Ghouali S, Onyema E M, Guellil M S, Wajid M A, Clare O, Cherifi W, Feham M
Faculty of Sciences and TechnologyMustapha Stambouli University Mascara 29000 Algeria.
Department of Mathematics and Computer ScienceCoal City University Enugu 400104 Nigeria.
IEEE Open J Eng Med Biol. 2022 Jul 20;3:124-133. doi: 10.1109/OJEMB.2022.3192780. eCollection 2022.
Diabetic Retinopathy (DR) is one of the leading causes of blindness for people who have diabetes in the world. However, early detection of this disease can essentially decrease its effects on the patient. The recent breakthroughs in technologies, including the use of smart health systems based on Artificial intelligence, IoT and Blockchain are trying to improve the early diagnosis and treatment of diabetic retinopathy. In this study, we presented an AI-based smart teleopthalmology application for diagnosis of diabetic retinopathy. The app has the ability to facilitate the analyses of eye fundus images via deep learning from the Kaggle database using Tensor Flow mathematical library. The app would be useful in promoting mHealth and timely treatment of diabetic retinopathy by clinicians. With the AI-based application presented in this paper, patients can easily get supports and physicians and researchers can also mine or predict data on diabetic retinopathy and reports generated could assist doctors to determine the level of severity of the disease among the people.

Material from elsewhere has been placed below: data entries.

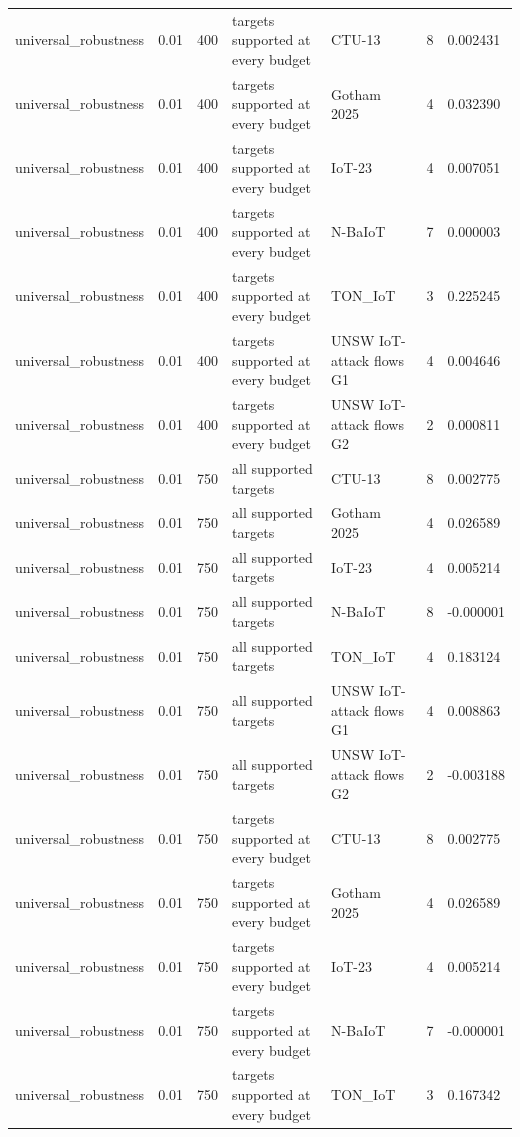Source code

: \begin{tabular}{lllllll}
universal\_robustness & 0.01 & 400 & targets supported at every budget & CTU-13 & 8 & 0.002431 \\
universal\_robustness & 0.01 & 400 & targets supported at every budget & Gotham 2025 & 4 & 0.032390 \\
universal\_robustness & 0.01 & 400 & targets supported at every budget & IoT-23 & 4 & 0.007051 \\
universal\_robustness & 0.01 & 400 & targets supported at every budget & N-BaIoT & 7 & 0.000003 \\
universal\_robustness & 0.01 & 400 & targets supported at every budget & TON\_IoT & 3 & 0.225245 \\
universal\_robustness & 0.01 & 400 & targets supported at every budget & UNSW IoT-attack flows G1 & 4 & 0.004646 \\
universal\_robustness & 0.01 & 400 & targets supported at every budget & UNSW IoT-attack flows G2 & 2 & 0.000811 \\
universal\_robustness & 0.01 & 750 & all supported targets & CTU-13 & 8 & 0.002775 \\
universal\_robustness & 0.01 & 750 & all supported targets & Gotham 2025 & 4 & 0.026589 \\
universal\_robustness & 0.01 & 750 & all supported targets & IoT-23 & 4 & 0.005214 \\
universal\_robustness & 0.01 & 750 & all supported targets & N-BaIoT & 8 & -0.000001 \\
universal\_robustness & 0.01 & 750 & all supported targets & TON\_IoT & 4 & 0.183124 \\
universal\_robustness & 0.01 & 750 & all supported targets & UNSW IoT-attack flows G1 & 4 & 0.008863 \\
universal\_robustness & 0.01 & 750 & all supported targets & UNSW IoT-attack flows G2 & 2 & -0.003188 \\
universal\_robustness & 0.01 & 750 & targets supported at every budget & CTU-13 & 8 & 0.002775 \\
universal\_robustness & 0.01 & 750 & targets supported at every budget & Gotham 2025 & 4 & 0.026589 \\
universal\_robustness & 0.01 & 750 & targets supported at every budget & IoT-23 & 4 & 0.005214 \\
universal\_robustness & 0.01 & 750 & targets supported at every budget & N-BaIoT & 7 & -0.000001 \\
universal\_robustness & 0.01 & 750 & targets supported at every budget & TON\_IoT & 3 & 0.167342 \\

\end{tabular}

糖尿病视网膜病变(DR)是全球糖尿病患者失明的主要原因之一。然而,早期发现这种疾病基本上可以降低其对患者的影响。包括基于人工智能、物联网和区块链的智能健康系统在内的技术最近取得的突破,正试图改善糖尿病视网膜病变的早期诊断和治疗。在本研究中,我们提出了一种基于人工智能的智能远程眼科应用程序,用于诊断糖尿病视网膜病变。该应用程序能够通过使用Tensor Flow数学库从Kaggle数据库进行深度学习,促进眼底图像分析。该应用程序将有助于推动移动健康(mHealth)发展,并使临床医生能够及时治疗糖尿病视网膜病变。借助本文提出的基于人工智能的应用程序,患者可以轻松获得支持,医生和研究人员也可以挖掘或预测糖尿病视网膜病变的数据,生成的报告可以帮助医生确定人群中该疾病的严重程度。